_Task item_.
After finding the line with "So, it's best" in the entries below, retype exactly each line from there through the line with "Type information will", including that final line.
━━ Dataset excerpts
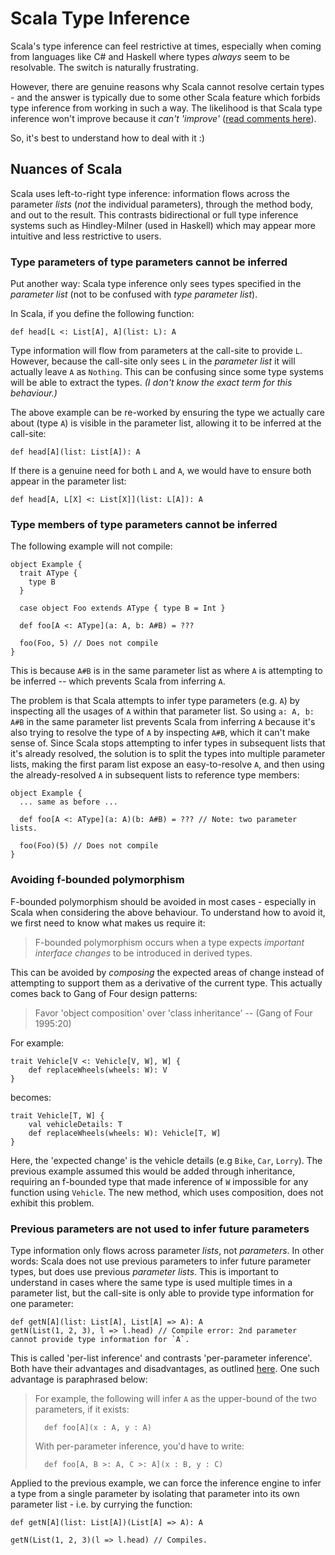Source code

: Scala Type Inference
====================

Scala's type inference can feel restrictive at times, especially when coming from languages like C# and Haskell where 
types *always* seem to be resolvable. The switch is naturally frustrating.

However, there are genuine reasons why Scala cannot resolve certain types - and the answer is typically due to some other Scala feature which forbids type inference from working in such a way. The likelihood is that Scala type inference won't improve because it *can't 'improve'* ([read comments here][scala-type-inference-blog]).

So, it's best to understand how to deal with it :)

Nuances of Scala
----------------

Scala uses left-to-right type inference: information flows across the parameter *lists* (*not* the individual parameters),
through the method body, and out to the result. This contrasts bidirectional or full type inference systems such as
Hindley-Milner (used in Haskell) which may appear more intuitive and less restrictive to users.

### Type parameters of type parameters cannot be inferred

Put another way: Scala type inference only sees types specified in the *parameter list* (not to be confused with *type parameter list*).

In Scala, if you define the following function:

    def head[L <: List[A], A](list: L): A

Type information will flow from parameters at the call-site to provide `L`. However, because the call-site only sees `L` 
in the *parameter list*  it will actually leave `A` as `Nothing`. This can be confusing since some type systems will 
be able to extract the types. *(I don't know the exact term for this behaviour.)*

The above example can be re-worked by ensuring the type we actually care about (type `A`) is visible in the parameter
list, allowing it to be inferred at the call-site:

    def head[A](list: List[A]): A
    
If there is a genuine need for both `L` and `A`, we would have to ensure both appear in the parameter list:

    def head[A, L[X] <: List[X]](list: L[A]): A
    
### Type members of type parameters cannot be inferred

The following example will not compile:

```
object Example {
  trait AType {
    type B
  }
  
  case object Foo extends AType { type B = Int }
  
  def foo[A <: AType](a: A, b: A#B) = ???

  foo(Foo, 5) // Does not compile
}
```

This is because `A#B` is in the same parameter list as where `A` is attempting to be inferred -- which prevents Scala from inferring `A`.

The problem is that Scala attempts to infer type parameters (e.g. `A`) by inspecting all the usages of `A` within that parameter list. So using `a: A, b: A#B` in the same parameter list prevents Scala from inferring `A` because it's also trying to resolve the type of `A` by inspecting `A#B`, which it can't make sense of. Since Scala stops attempting to infer types in subsequent lists that it's already resolved, the solution is to split the types into multiple parameter lists, making the first param list expose an easy-to-resolve `A`, and then using the already-resolved `A` in subsequent lists to reference type members:

```
object Example {
  ... same as before ...
  
  def foo[A <: AType](a: A)(b: A#B) = ??? // Note: two parameter lists.

  foo(Foo)(5) // Does not compile
}
```
    
### Avoiding f-bounded polymorphism

F-bounded polymorphism should be avoided in most cases - especially in Scala when considering the above behaviour. To understand how to avoid it, we first need to know what makes us require it:

>   F-bounded polymorphism occurs when a type expects *important interface changes* to be introduced in derived types.

This can be avoided by *composing* the expected areas of change instead of attempting to support them as a derivative of the current type. This actually comes back to Gang of Four design patterns:

>   Favor 'object composition' over 'class inheritance'
>   --  (Gang of Four 1995:20)

For example:

    trait Vehicle[V <: Vehicle[V, W], W] {
        def replaceWheels(wheels: W): V
    }

becomes:

    trait Vehicle[T, W] {
        val vehicleDetails: T
        def replaceWheels(wheels: W): Vehicle[T, W]
    }
    
Here, the 'expected change' is the vehicle details (e.g `Bike`, `Car`, `Lorry`). The previous example assumed this would be added through inheritance, requiring an f-bounded type that made inference of `W` impossible for any function using `Vehicle`. The new method, which uses composition, does not exhibit this problem.
    
### Previous parameters are not used to infer future parameters

Type information only flows across parameter *lists*, not *parameters*. In other words: Scala does not use previous 
parameters to infer future parameter types, but does use previous *parameter lists*. This is important to understand 
in cases where the same type is used multiple times in a parameter list, but the call-site is only able to provide type 
information for one parameter:

    def getN[A](list: List[A], List[A] => A): A
    getN(List(1, 2, 3), l => l.head) // Compile error: 2nd parameter cannot provide type information for `A`.

This is called 'per-list inference' and contrasts 'per-parameter inference'. Both have their advantages and disadvantages, as outlined [here][scala-vs-csharp]. One such advantage is paraphrased below:

>   For example, the following will infer `A` as the upper-bound of the two parameters, if it exists:
>
>       def foo[A](x : A, y : A)
>
>   With per-parameter inference, you'd have to write:
>
>       def foo[A, B >: A, C >: A](x : B, y : C)

Applied to the previous example, we can force the inference engine to infer a type from a single parameter by isolating 
that parameter into its own parameter list - i.e. by currying the function:

    def getN[A](list: List[A])(List[A] => A): A

    getN(List(1, 2, 3)(l => l.head) // Compiles.

[scala-type-inference-blog]: http://pchiusano.blogspot.co.uk/2011/05/making-most-of-scalas-extremely-limited.html
[scala-vs-csharp]: http://www.scala-lang.org/old/node/7083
━━━━
_Written solution_.
So, it's best to understand how to deal with it :)

Nuances of Scala
----------------

Scala uses left-to-right type inference: information flows across the parameter *lists* (*not* the individual parameters),
through the method body, and out to the result. This contrasts bidirectional or full type inference systems such as
Hindley-Milner (used in Haskell) which may appear more intuitive and less restrictive to users.

### Type parameters of type parameters cannot be inferred

Put another way: Scala type inference only sees types specified in the *parameter list* (not to be confused with *type parameter list*).

In Scala, if you define the following function:

    def head[L <: List[A], A](list: L): A

Type information will flow from parameters at the call-site to provide `L`. However, because the call-site only sees `L` 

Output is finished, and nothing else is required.